Thanks, your responses are indeed helpful. It seems it's more popular to always get it on opposite side of beauty marks, so I guess that means my right nostril is the winner. I know in India they always usually prefer to pierce the left nostril, but I'm not Indian unfortunately. Wish I was! Such beautiful skin/hair they have. If I ever go to India they are going to think "stupid little white girl doesn't even know how to get nose pierced properly" lol.

If you watch youtube videos of nose piercings in India... holy smokes! They do not even wear gloves and it's done in such filthy conditions.

I will get my right nostril pierced this week!


----------



## Guest (Aug 17, 2015)

Charlotte said:


> To the beauty mark I mean! I have one under my left eye too, but much closer to the eye...

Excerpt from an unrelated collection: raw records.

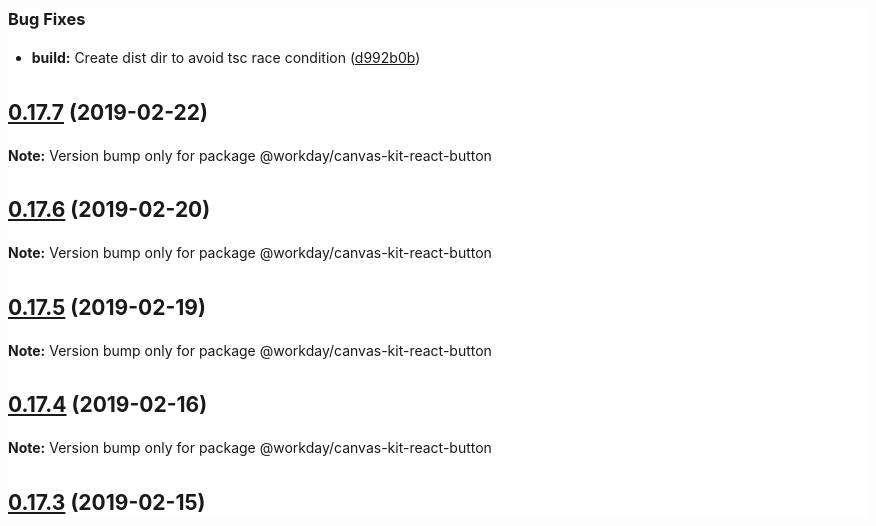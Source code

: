 
### Bug Fixes

* **build:** Create dist dir to avoid tsc race condition ([d992b0b](https://ghe.megaleo.com/design/canvas-kit-react/tree/master/modules/canvas-kit-react-button/commits/d992b0b))




<a name="0.17.7"></a>
## [0.17.7](https://ghe.megaleo.com/design/canvas-kit-react/tree/master/modules/canvas-kit-react-button/compare/@workday/canvas-kit-react-button@0.17.6...@workday/canvas-kit-react-button@0.17.7) (2019-02-22)




**Note:** Version bump only for package @workday/canvas-kit-react-button

<a name="0.17.6"></a>
## [0.17.6](https://ghe.megaleo.com/design/canvas-kit-react/tree/master/modules/canvas-kit-react-button/compare/@workday/canvas-kit-react-button@0.17.5...@workday/canvas-kit-react-button@0.17.6) (2019-02-20)




**Note:** Version bump only for package @workday/canvas-kit-react-button

<a name="0.17.5"></a>
## [0.17.5](https://ghe.megaleo.com/design/canvas-kit-react/tree/master/modules/canvas-kit-react-button/compare/@workday/canvas-kit-react-button@0.17.4...@workday/canvas-kit-react-button@0.17.5) (2019-02-19)




**Note:** Version bump only for package @workday/canvas-kit-react-button

<a name="0.17.4"></a>
## [0.17.4](https://ghe.megaleo.com/design/canvas-kit-react/tree/master/modules/canvas-kit-react-button/compare/@workday/canvas-kit-react-button@0.17.3...@workday/canvas-kit-react-button@0.17.4) (2019-02-16)




**Note:** Version bump only for package @workday/canvas-kit-react-button

<a name="0.17.3"></a>
## [0.17.3](https://ghe.megaleo.com/design/canvas-kit-react/tree/master/modules/canvas-kit-react-button/compare/@workday/canvas-kit-react-button@0.17.2...@workday/canvas-kit-react-button@0.17.3) (2019-02-15)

I LOVE beauty marks  I must admit though I use a makeup pencil to darken mine otherwise you can barely see it! It's a slightly raised mole but it's not very pigmented.


----------



## Tacotielca (Dec 3, 2013)

Hi. I am a little late jumping in as I have been over on the conure forum since getting a GCC. I have a real diamond stud nose ring that is super sparkly and Taco and Tiki pays no attention to it. I does sit quite flush against my nose so that might be a factor since it doesn't stick out and tempt them.

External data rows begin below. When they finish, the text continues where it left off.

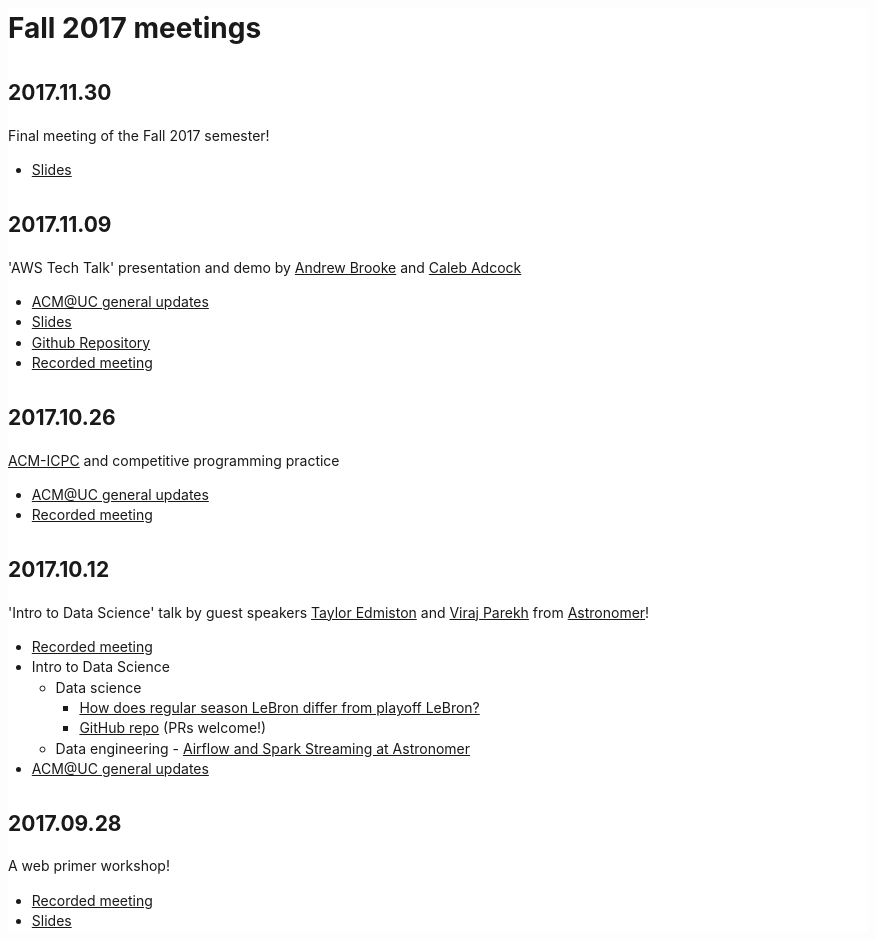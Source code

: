 # Fall 2017 meetings

## 2017.11.30

Final meeting of the Fall 2017 semester!

* [Slides](https://docs.google.com/presentation/d/1tc9pVs5kHIscNe6UxrYZS5ih2JQy_Oal5k0EOMJzvqU/edit?usp=sharing)

## 2017.11.09

'AWS Tech Talk' presentation and demo by [Andrew Brooke](https://github.com/andrewbrooke) and [Caleb Adcock](https://github.com/calebadcock)

* [ACM@UC general updates](https://docs.google.com/presentation/d/1pu6zYcOj759ei_1WnzeOKB-qIOYz-RwOvhsGarKfqzM/edit?usp=sharing)
* [Slides](https://docs.google.com/presentation/d/1tPk2Pssd2_AVXWl4-x69ADyBmJO-5FkARIo9zhJJU4U/edit?usp=sharing)
* [Github Repository](https://github.com/andrewbrooke/acm-aws-demo)
* [Recorded meeting](https://www.youtube.com/watch?v=v226PPfyS0M)

## 2017.10.26

[ACM-ICPC](https://en.wikipedia.org/wiki/ACM_International_Collegiate_Programming_Contest) and competitive programming practice

* [ACM@UC general updates](https://docs.google.com/presentation/d/1VsliboVMWYWY0Cqeuarh_L5wSXySUn-yv6tlQM_XJqI/edit?usp=sharing)
* [Recorded meeting](https://www.youtube.com/watch?v=Mr5h9wWDfYE&t=2s)

## 2017.10.12

'Intro to Data Science' talk by guest speakers [Taylor Edmiston](https://github.com/tedmiston) and [Viraj Parekh](https://github.com/vparekh94) from [Astronomer](https://www.astronomer.io/)!

* [Recorded meeting](https://www.youtube.com/watch?v=46AdPb0Gtu4)
* Intro to Data Science
  * Data science
    * [How does regular season LeBron differ from playoff LeBron?](https://nbviewer.jupyter.org/github/vparekh94/nba_talk/blob/master/talk_outline.ipynb)
    * [GitHub repo](https://github.com/vparekh94/nba_talk) (PRs welcome!)
  * Data engineering - [Airflow and Spark Streaming at Astronomer](https://paper.dropbox.com/doc/Airflow-Spark-talk-v2.0-5own4Nlz8MhdwKQ8QhIqj)
* [ACM@UC general updates](https://docs.google.com/presentation/d/1IClA4ENuajz65w6kv0ihtsEgRcy52HWJ_9Ltk2-fEgk/edit?usp=sharing)

## 2017.09.28

A web primer workshop!

* [Recorded meeting](https://www.youtube.com/watch?v=seIRSHLxQ20)
* [Slides](https://docs.google.com/presentation/d/1lP0835ZoUuLYLr5NBhpifU3R7HQrlE2v0PdTK1pJw6w/edit?usp=sharing)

I like on the right as well on you. I have mine on my right because I am right handed and figure it would make it easier to change jewellery on my right side. As well, my hair parts to the left so less busy on the right side for the nose ring.

Have fun with your piercing, I love mine and think its never too old to do it. I got mine at age 48


----------



## Guest (Aug 17, 2015)

Tacotielca said:


> Hi. I am a little late jumping in as I have been over on the conure forum since getting a GCC. I have a real diamond stud nose ring that is super sparkly and Taco and Tiki pays no attention to it. I does sit quite flush against my nose so that might be a factor since it doesn't stick out and tempt them.
> 
> I like on the right as well on you. I have mine on my right because I am right handed and figure it would make it easier to change jewellery on my right side. As well, my hair parts to the left so less busy on the right side for the nose ring.
> 
> Have fun with your piercing, I love mine and think its never too old to do it. I got mine at age 48




That's a good point. I'm also right handed. I'll be getting it in the right nostril this weekend. I think having a little sparkling diamond on the nose is super cute and I'm happy my tiel no longer wants to attack it!... it's like a sparkling beauty mark for the nose... I call it a nose sparkle  A couple women in their 60s at the gym I workout in have nose sparkles.... I really missed having one because it looked really cute on them.


----------



## Guest (Aug 18, 2015)

I took Lil' Rascal to the tattoo shop yesterday. I didn't realize they don't allow birds but they were nice enough to let me stay a while and look at nose rings. I got my nose pierced today and it looks super cute!  
The previous nose ring I had was in the perfect spot, unfortunately it didn't leave a scar so this time the nose ring was placed slightly too high. It's my fault because I told them to pierce through the black dot I drew on my nose. It's too slight of an error, not worth removing and then re-piercing but it's still annoying! I hope it's only like this because it's swollen because I could have sworn the dot I practiced drawing many times was in good spot.


----------



## hailz8 (Jul 17, 2014)

YES! I have a tiny stud in my nose and my girls goes for it every time, if not that any jewelery I have on she loves playing with!


----------



## Tacotielca (Dec 3, 2013)

Juliet- I replied to your message but it didnt go though. Thought I post the info here so you would get it.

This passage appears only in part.